Task prompt — Of the entries that follow, how many lines hold the string "nomenclature"? Write the number and nothing more.
[Records supplied]
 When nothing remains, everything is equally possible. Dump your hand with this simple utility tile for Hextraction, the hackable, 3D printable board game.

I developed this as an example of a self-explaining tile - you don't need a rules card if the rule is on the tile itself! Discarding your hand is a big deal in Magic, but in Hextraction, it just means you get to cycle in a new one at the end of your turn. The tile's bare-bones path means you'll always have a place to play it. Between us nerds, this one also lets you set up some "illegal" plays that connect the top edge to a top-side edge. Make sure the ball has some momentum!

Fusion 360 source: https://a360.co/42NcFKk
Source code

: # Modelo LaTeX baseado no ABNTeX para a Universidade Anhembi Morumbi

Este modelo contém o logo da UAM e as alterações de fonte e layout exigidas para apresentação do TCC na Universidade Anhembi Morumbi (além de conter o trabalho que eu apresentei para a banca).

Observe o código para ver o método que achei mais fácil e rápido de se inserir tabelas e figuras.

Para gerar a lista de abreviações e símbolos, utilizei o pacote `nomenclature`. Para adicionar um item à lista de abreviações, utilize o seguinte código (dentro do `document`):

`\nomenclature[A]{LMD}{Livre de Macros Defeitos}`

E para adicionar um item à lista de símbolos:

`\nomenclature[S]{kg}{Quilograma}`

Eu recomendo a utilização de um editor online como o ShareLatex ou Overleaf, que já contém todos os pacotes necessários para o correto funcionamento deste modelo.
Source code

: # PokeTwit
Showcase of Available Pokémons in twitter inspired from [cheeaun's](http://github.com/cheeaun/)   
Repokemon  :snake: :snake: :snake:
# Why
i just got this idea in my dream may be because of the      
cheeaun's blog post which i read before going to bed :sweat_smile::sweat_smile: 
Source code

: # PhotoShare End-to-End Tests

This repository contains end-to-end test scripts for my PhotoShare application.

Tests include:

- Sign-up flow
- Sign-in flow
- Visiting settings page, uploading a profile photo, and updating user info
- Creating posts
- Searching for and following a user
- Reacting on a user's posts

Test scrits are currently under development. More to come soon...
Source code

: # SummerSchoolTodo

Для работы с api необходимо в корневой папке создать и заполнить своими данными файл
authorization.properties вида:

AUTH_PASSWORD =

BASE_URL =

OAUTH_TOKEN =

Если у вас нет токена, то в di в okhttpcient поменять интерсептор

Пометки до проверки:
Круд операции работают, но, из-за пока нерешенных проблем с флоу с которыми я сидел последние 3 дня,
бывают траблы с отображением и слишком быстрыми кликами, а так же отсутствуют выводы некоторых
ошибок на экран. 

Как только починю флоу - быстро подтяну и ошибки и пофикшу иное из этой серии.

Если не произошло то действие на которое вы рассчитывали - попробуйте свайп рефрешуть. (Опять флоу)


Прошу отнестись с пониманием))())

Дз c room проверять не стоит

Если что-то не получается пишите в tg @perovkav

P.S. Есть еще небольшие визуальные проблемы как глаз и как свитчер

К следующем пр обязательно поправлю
[/Records supplied]
Exercise answer — 3